Monday, Feb. 18, 2002
The Prodigal Princess
By Richard Lacayo
It's hard to remember now, but at one time the British royal family was very sensitive about scandal. This was before Charles convened his triangular marriage with Diana and Camilla, before Andrew and Fergie went their separate wiggy ways, before Prince Harry discovered pot. To be precise, it was the 1950s, in the still lingering aftermath of the abdication of Edward VIII, when the young Queen Elizabeth II was gamely reinforcing the credibility--meaning the dullness--of the throne and her younger sister Margaret was straining at the leash.
When she died last week at 71, just hours after suffering her third stroke in four years, Margaret's place in history was assured. She was the first Diana, a woman whose life was a constant struggle with the rules of royalty. Margaret was just 14 when she became infatuated with Royal Air Force Group Captain Peter Townsend. Then 29, Townsend was a hero of the Battle of Britain and an equerry to her father, King George VI. He was also a married man with two children. But a secret romance eventually developed between them. The world learned about it at her sister's coronation in 1953, the year after Townsend had obtained a divorce, when Margaret was seen brushing a bit of dust from his jacket, not the kind of thing that royalty ordinarily does for commoners. In a nation where few had forgiven Edward VIII for giving up his throne because he insisted on marrying a divorced woman, the prospect that Margaret might wed a divorced man led to a huge public uproar.

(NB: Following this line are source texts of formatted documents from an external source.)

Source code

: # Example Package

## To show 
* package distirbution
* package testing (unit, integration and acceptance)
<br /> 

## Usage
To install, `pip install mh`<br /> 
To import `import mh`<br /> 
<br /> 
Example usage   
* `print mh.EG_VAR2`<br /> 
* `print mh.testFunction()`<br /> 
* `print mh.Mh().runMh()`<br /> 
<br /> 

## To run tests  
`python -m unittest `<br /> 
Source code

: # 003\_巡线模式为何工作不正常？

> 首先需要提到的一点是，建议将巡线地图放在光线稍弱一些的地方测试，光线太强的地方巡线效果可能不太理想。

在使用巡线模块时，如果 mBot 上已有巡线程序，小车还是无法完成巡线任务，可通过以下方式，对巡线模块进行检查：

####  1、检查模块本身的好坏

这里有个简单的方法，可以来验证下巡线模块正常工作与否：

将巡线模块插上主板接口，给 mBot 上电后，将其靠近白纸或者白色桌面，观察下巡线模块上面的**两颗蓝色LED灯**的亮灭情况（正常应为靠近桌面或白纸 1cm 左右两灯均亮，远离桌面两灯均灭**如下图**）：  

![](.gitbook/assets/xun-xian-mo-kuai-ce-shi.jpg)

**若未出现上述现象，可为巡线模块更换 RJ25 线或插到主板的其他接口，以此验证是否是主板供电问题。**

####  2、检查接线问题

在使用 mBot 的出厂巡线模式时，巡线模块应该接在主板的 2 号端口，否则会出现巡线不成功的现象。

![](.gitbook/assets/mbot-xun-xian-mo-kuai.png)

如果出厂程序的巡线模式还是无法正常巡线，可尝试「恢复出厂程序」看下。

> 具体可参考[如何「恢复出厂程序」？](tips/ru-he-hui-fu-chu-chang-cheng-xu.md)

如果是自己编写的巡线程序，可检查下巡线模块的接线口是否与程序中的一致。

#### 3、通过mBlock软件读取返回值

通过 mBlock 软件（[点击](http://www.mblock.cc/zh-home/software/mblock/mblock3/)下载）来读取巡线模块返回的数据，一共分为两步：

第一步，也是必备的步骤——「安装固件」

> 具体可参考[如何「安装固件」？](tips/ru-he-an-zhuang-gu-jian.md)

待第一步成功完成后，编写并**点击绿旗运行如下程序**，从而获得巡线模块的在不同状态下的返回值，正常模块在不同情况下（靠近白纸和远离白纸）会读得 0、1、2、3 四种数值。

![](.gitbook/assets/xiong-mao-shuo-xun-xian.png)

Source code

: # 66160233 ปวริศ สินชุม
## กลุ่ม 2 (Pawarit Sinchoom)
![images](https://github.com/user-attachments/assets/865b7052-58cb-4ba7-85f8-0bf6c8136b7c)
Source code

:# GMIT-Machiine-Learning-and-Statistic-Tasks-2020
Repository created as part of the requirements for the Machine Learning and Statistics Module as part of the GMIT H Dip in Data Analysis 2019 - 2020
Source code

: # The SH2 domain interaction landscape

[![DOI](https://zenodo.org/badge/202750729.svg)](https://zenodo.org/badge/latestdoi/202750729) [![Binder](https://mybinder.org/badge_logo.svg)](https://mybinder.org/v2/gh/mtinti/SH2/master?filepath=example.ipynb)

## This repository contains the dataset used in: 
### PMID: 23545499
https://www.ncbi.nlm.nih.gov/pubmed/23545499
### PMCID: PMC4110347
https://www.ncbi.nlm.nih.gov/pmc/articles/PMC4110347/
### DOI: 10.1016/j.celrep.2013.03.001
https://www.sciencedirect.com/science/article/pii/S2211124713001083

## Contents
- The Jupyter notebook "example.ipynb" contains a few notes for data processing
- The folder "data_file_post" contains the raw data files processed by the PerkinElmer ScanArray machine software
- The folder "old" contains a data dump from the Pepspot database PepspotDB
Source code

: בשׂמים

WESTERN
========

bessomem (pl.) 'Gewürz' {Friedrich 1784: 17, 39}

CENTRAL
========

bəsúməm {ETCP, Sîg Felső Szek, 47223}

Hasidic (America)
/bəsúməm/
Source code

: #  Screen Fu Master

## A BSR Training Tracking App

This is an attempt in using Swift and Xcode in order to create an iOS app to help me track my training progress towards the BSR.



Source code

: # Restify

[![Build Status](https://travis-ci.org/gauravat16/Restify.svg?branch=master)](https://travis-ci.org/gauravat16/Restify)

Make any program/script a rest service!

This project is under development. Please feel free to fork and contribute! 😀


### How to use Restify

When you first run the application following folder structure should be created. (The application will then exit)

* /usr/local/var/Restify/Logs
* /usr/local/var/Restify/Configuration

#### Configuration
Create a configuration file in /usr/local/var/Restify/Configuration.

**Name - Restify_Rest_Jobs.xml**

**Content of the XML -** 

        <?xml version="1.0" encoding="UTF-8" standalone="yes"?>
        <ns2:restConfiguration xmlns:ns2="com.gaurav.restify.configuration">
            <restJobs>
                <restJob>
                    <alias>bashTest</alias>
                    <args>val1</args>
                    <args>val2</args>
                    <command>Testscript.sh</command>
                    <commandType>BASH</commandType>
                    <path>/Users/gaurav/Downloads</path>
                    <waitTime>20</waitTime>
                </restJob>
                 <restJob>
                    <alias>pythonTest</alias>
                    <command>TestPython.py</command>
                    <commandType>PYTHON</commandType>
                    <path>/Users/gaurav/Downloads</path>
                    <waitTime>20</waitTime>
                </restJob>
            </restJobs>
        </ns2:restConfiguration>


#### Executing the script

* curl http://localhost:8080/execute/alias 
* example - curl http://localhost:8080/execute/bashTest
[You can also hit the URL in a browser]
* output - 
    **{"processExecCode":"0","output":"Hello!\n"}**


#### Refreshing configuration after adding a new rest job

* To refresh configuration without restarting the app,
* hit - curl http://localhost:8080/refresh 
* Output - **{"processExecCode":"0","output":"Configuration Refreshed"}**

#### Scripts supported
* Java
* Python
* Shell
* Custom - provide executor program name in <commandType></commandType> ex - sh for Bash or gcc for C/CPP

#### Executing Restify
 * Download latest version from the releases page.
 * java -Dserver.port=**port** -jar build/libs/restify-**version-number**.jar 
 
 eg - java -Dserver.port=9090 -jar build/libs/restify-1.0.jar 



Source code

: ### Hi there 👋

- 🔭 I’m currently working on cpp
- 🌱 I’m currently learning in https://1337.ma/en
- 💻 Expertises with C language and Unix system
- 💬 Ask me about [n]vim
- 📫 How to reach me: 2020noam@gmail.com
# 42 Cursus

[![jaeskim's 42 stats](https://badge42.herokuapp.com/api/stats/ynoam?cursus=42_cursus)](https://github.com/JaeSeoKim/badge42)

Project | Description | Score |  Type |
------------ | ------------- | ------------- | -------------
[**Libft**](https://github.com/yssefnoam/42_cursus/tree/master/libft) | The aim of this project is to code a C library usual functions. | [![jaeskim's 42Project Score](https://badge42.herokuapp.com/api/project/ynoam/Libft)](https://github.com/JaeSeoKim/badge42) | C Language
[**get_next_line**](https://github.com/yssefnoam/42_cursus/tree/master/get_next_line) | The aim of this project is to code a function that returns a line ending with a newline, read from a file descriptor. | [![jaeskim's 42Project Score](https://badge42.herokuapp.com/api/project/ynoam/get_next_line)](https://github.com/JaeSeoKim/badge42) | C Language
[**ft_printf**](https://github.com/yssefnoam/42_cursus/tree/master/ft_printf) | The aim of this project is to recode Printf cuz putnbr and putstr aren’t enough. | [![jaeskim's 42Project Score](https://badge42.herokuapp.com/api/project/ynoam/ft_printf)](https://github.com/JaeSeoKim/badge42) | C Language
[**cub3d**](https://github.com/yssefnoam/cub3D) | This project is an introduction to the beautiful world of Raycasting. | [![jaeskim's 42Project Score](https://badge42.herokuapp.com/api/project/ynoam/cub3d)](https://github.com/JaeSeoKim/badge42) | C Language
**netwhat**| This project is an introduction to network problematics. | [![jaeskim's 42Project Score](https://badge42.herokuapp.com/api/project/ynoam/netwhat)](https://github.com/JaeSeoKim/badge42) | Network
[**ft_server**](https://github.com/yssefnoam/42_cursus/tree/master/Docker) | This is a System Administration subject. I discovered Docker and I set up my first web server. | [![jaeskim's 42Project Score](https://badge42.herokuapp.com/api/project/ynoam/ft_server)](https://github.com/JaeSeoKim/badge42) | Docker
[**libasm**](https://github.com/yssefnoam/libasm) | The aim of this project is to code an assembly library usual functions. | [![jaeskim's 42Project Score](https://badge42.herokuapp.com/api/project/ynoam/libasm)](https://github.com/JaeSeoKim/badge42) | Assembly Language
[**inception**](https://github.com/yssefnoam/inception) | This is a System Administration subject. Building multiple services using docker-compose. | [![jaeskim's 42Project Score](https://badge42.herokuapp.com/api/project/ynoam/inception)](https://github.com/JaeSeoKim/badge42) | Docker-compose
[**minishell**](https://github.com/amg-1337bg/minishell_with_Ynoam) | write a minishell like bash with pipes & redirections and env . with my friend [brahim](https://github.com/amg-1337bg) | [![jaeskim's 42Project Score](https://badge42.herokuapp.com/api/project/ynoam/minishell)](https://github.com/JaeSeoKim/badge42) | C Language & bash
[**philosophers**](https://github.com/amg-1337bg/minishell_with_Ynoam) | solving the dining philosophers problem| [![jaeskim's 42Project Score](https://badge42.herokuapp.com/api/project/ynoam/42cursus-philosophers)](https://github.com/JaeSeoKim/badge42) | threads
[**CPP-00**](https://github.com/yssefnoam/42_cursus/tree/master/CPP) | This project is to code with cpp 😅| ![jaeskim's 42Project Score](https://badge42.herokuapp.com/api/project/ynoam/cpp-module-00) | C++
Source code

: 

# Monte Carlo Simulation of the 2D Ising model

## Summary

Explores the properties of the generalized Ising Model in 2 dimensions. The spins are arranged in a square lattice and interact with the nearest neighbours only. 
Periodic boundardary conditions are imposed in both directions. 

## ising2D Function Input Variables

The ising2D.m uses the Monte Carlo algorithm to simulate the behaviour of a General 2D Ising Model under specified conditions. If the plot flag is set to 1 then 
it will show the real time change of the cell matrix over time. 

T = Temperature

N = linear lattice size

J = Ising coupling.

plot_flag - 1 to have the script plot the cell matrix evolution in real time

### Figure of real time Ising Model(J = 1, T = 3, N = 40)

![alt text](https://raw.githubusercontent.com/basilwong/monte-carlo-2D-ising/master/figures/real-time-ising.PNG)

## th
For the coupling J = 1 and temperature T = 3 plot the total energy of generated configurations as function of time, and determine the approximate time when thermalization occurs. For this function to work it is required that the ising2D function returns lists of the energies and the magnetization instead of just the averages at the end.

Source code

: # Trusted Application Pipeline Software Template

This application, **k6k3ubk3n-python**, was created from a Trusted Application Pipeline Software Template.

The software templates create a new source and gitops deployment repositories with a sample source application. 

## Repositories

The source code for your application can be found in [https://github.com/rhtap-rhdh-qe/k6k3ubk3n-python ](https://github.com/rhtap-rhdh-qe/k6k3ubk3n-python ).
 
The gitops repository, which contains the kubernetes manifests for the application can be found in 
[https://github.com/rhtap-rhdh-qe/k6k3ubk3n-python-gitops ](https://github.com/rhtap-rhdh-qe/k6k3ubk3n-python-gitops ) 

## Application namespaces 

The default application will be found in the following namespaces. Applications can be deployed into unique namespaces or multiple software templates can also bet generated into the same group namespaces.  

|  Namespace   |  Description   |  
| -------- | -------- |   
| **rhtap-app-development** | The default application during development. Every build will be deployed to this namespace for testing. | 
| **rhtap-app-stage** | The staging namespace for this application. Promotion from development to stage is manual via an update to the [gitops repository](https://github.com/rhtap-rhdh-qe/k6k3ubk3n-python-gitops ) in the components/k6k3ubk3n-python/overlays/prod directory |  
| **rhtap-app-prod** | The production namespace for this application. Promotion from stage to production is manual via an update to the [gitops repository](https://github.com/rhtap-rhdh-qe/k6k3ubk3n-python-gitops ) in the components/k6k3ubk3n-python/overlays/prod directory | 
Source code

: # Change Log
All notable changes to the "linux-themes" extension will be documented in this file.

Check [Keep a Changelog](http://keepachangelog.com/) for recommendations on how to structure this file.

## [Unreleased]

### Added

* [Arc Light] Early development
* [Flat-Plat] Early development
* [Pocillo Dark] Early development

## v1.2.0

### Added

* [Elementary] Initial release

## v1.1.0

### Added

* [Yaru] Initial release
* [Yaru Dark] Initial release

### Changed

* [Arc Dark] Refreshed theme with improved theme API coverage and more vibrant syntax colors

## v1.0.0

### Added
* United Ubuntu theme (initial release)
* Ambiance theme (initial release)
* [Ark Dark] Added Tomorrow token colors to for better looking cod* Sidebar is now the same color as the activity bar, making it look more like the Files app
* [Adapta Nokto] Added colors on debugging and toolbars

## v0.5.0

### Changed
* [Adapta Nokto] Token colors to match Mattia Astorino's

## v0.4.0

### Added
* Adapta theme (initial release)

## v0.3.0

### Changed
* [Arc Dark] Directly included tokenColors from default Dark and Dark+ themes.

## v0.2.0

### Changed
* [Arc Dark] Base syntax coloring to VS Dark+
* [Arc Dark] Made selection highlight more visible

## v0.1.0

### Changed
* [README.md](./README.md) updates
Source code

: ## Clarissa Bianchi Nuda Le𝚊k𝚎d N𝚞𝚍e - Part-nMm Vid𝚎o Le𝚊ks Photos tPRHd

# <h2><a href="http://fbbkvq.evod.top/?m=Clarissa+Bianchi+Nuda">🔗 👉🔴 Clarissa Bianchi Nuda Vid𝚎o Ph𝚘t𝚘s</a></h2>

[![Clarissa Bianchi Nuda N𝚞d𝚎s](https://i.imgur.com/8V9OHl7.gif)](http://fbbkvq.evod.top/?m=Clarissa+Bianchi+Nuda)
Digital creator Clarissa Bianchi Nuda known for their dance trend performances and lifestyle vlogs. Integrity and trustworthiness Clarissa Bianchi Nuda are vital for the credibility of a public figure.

The Windsors may be constitutional monarchs, but where the family image was concerned, they could be tyrants second to none. The Queen's private secretary contrived to have Townsend shipped off to Brussels. When he returned to London two years later, Margaret was 25 and no longer required her sister's permission to marry. But she soon was informed by Parliament that marriage to Townsend would require that she surrender her royal income, renounce her claim to the throne and leave England for at least five years. Not long after that, she issued her famous statement that "mindful of the Church's teaching that Christian marriage is indissoluble," she had decided to give him up.
But she wasn't giving up everything. The approved Windsor family pursuits involved horses, hounds and foxes. Margaret preferred theater, nightclubs and long nights entertaining guests at the piano, fitting countless cigarettes into her elegant holder and keeping the royal cocktail shaker in regular motion. She gathered a circle of rich, festive companions, the "Margaret set," and traveled constantly. She discovered Mustique, a Caribbean island that belonged to one of her friends, and took up water-skiing. Try to picture Elizabeth on water skis.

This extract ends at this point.